Sunday, August 10, 2014: Romans 10:5-15
Our age is tremendously excited about the visual. Yet here is Paul, firm in the conviction that "faith comes from hearing, and hearing through the word of Christ."
When I went to college, it was still possible to major in rhetoric. I was not surprised to read Aristotle, Plato, and Cicero, but I was unprepared for the work of Russian psychologist Lev Semyonovich Vygotsky. Like most ministers, I have too many books. But our central room has just one bookcase, and Vygotsky has a place of honor there. That’s because he taught me about the relationship between speech and thought. People think in language, not pictures. The words people have are important, because words are the foundations of thought.

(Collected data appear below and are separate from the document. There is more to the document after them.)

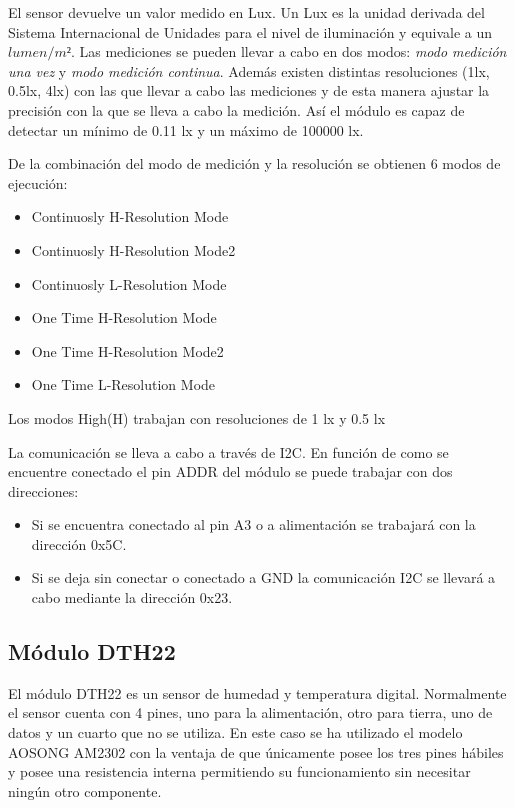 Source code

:El sensor devuelve un valor medido en Lux. Un Lux es la unidad
derivada del Sistema Internacional de Unidades para el nivel de
iluminaci\'on y equivale a un $lumen/m²$. Las mediciones se pueden
llevar a cabo en dos modos: \emph{modo medici\'on una vez} y \emph{modo
  medici\'on continua}. Adem\'as existen distintas resoluciones (1lx,
0.5lx, 4lx) con
las que llevar a cabo las mediciones y de esta manera ajustar la
precisi\'on con la que se lleva a cabo la medici\'on. As\'i el m\'odulo es capaz de detectar un
m\'inimo de 0.11 lx y un m\'aximo de 100000 lx. 

De la combinaci\'on del modo de medici\'on y la resoluci\'on se
obtienen 6 modos de ejecuci\'on:
\begin{itemize}
\item Continuosly H-Resolution Mode
\item Continuosly H-Resolution Mode2
\item Continuosly L-Resolution Mode
\item One Time H-Resolution Mode
\item One Time H-Resolution Mode2
\item One Time L-Resolution Mode
\end{itemize}

Los modos High(H) trabajan con resoluciones de 1 lx y 0.5 lx 

La comunicaci\'on se lleva a cabo a trav\'es de I2C. En funci\'on de
como se encuentre conectado el pin ADDR del m\'odulo se puede trabajar
con dos direcciones:
\begin{itemize}
\item Si se encuentra conectado al pin A3 o a alimentaci\'on se
  trabajar\'a con la direcci\'on 0x5C.
\item Si se deja sin conectar o conectado a GND la comunicaci\'on I2C
  se llevar\'a a cabo mediante la direcci\'on 0x23.
\end{itemize}

\subsection{M\'odulo DTH22}\label{subsec:dht22}

El m\'odulo DTH22 es un sensor de humedad y temperatura
digital. Normalmente el sensor cuenta con 4 pines, uno para la
alimentaci\'on, otro para tierra, uno de datos y un cuarto que no se
utiliza. En este caso se ha utilizado el modelo AOSONG AM2302 con la
ventaja de que \'unicamente posee los tres pines h\'abiles y posee una
resistencia interna permitiendo su funcionamiento sin necesitar
ning\'un otro componente.

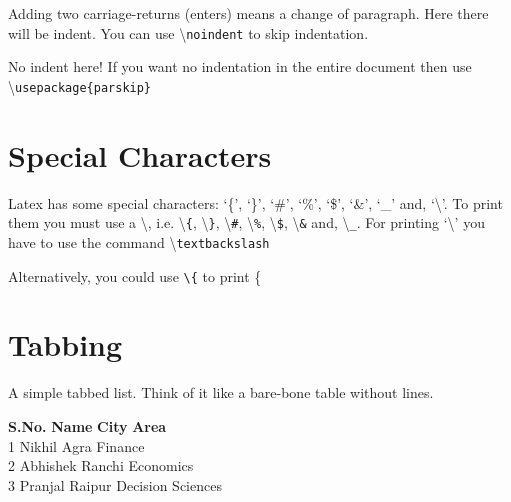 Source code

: \documentclass[12pt,twoside,a4paper]{article}
\begin{document}
Adding two carriage-returns (enters) means a change of paragraph. Here there will be indent.
You can use \textbackslash\texttt{noindent} to skip indentation.

\noindent No indent here! If you want no indentation in the entire document then use \textbackslash\texttt{usepackage\{parskip\}}





\section{Special Characters}
Latex has some special characters: `\{’, `\}’, `\#’, `\%', `\$', `\&', `\_' and, `\textbackslash'. To print them you must use a \textbackslash, i.e. \textbackslash\texttt{\{}, \textbackslash\texttt{\}}, \textbackslash\texttt{\#}, \textbackslash\texttt{\%}, \textbackslash\texttt{\$}, \textbackslash\texttt{\&} and, \textbackslash\texttt{\_}. For printing `\textbackslash' you have to use the command \textbackslash\texttt{textbackslash}

\noindent Alternatively, you could use \verb|\{| to print \{


\section{Tabbing}
A simple tabbed list. Think of it like a bare-bone table without lines.
\begin{tabbing}
\textbf{S.No.} \hspace{0.5in} \= \textbf{Name} \hspace{0.5in} \= \textbf{City} \hspace{0.5in} \= \textbf{Area} \\
1 \> Nikhil   \> Agra   \> Finance \\
2 \> Abhishek \> Ranchi \> Economics \\
3 \> Pranjal  \> Raipur \> Decision Sciences \\
\end{tabbing}
\end{document}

As a young person studying to enter the Presbyterian ministry, this made sense to me. God’s word to us is important precisely because it is the word of the Lord. It made an intuitive kind of sense given that my pastor at the time was always going on about the necessity of personal Bible study. If the Bible was necessary, clear, and sufficient for salvation, then Bible study was an activity of great importance—because it was the words and thought patterns of scripture that taught Christians how to think Christianly.
Then a college chaplain gave me the task of preaching on Romans 10:5–15. Either he was very perceptive or he had a wicked sense of humor—perhaps both. It was suddenly my task to proclaim the word of faith.